Fue la fría y calculada pesada de tantas onzas de plata contra tantas onzas de sangre. ¡Y qué baratas costaron aquellas vidas! Un lote de cuarenta dólares. ¡A diez dólares la vida! -giró sobre sí mismo y señaló alternativamente con el dedo de Hickock y a Smith- Se presentaron armados de una escopeta y un puñal. Fueron allí para robar y matar... Su voz tembló, se quebró, falló como estrangulada por la intensidad de su desprecio por aquellos acusados que mascaban chicle con aire desenvuelto. Volviéndose hacia el jurado, preguntó con voz ronca: -¿Qué van a hacer? ¿Qué van a hacer con esos hombres que atan a un hombre de pies y manos, le abren la garganta y le vuelan los sesos? ¿Condenarlos a la mínima pena? Y ésa no es más que una de las acusaciones. ¿Qué me dicen de Kenyon Clutter, un muchacho con toda la vida por delante, atado contemplando impotente la lucha moral de su padre? O de la pequeña Nancy Clutter, que oye los disparos y sabe que ahora llega su turno. Nancy que suplicó por su vida: «No lo hagan. ¡Oh, por favor, no lo hagan! Se lo ruego. Se lo ruego.» ¡Qué agonía! ¡Qué indecible tortura! Y aún queda la madre, atada y amordazada, teniendo que escuchar cómo su esposo y sus hijos adorados morían uno a uno. Oyendo todo hasta que los asesinos, los acusados que tienen ante ustedes, entraron en su cuarto y, enfocándole con la linterna en la cara, destruyeron, con el último disparo, una familia entera.

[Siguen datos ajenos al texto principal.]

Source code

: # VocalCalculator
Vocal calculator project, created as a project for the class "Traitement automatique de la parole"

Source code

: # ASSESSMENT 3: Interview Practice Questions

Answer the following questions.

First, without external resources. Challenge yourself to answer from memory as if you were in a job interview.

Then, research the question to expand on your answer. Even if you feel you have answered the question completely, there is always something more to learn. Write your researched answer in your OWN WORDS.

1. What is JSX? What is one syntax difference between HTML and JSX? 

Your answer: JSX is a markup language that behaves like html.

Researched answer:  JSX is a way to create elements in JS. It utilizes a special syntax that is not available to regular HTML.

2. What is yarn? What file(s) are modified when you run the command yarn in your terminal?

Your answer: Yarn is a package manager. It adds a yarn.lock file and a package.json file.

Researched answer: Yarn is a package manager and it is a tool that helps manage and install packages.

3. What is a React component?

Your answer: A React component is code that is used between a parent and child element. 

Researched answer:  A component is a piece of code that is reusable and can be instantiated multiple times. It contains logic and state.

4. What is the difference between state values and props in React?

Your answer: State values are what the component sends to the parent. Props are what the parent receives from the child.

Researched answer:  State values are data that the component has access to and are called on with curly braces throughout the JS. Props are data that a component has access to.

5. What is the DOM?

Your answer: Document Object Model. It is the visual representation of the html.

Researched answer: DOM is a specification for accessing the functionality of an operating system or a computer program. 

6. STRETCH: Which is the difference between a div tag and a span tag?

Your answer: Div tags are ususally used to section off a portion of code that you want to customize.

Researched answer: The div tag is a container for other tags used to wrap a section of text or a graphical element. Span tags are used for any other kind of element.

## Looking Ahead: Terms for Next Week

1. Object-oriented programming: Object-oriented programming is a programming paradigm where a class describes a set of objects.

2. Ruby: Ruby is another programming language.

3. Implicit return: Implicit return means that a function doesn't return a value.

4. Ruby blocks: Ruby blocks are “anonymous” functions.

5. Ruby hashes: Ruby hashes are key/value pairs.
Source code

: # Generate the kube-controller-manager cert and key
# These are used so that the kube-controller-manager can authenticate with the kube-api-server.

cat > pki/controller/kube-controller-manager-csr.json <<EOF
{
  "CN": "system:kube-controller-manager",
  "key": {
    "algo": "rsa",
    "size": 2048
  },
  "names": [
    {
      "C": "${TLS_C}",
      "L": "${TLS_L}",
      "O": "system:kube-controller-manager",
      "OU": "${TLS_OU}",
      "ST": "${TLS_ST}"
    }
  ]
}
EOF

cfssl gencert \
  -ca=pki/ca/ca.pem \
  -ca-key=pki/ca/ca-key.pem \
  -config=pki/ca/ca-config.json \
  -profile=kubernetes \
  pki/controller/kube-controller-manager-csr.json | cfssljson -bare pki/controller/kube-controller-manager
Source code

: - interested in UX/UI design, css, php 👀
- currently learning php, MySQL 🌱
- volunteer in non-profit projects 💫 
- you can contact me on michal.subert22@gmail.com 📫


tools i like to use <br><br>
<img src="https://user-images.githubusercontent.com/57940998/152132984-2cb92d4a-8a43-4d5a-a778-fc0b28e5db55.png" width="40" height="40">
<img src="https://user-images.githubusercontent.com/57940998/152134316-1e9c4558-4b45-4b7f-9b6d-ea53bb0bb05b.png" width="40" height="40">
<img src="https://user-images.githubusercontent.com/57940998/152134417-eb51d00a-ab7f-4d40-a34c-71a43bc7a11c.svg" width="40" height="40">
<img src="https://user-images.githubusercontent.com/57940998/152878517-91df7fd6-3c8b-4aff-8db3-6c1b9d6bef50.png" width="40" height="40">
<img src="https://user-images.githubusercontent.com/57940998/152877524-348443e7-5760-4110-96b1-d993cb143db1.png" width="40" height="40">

Green hizo una pausa y tocó distraídamente un divieso que tenía en la nuca, inflamación ya madura que con la ira del momento parecía pronta a reventar. -Así, caballeros, ¿qué van a hacer? ¿Condenarles a la mínima pena? ¿Enviarlos otra vez a la penitenciaría y correr el riesgo de que se escapen o les concedan libertad bajo palabra? La próxima vez que asesinen, puede que sea a alguien de su propia familia. Lo digo - solemnemente contempló al jurado con una mirada que los abarcaba a todos y a todos desafiaba- porque algunos de los más espantosos crímenes sólo ocurren porque a veces un grupo de jurados cobardes se negó a cumplir con su deber. Y ahora, caballeros, lo dejo a ustedes y a sus conciencias. Se sentó. West le susurró: -Ha estado magistral, señor. Pero algunos se mostraban menos entusiastas y después que el jurado se retiró a discutir el veredicto, uno de ellos, un periodista de Oklahoma, tuvo un agrio intercambio de palabras con otro periodista, Richard Parr del Star de Kansas City.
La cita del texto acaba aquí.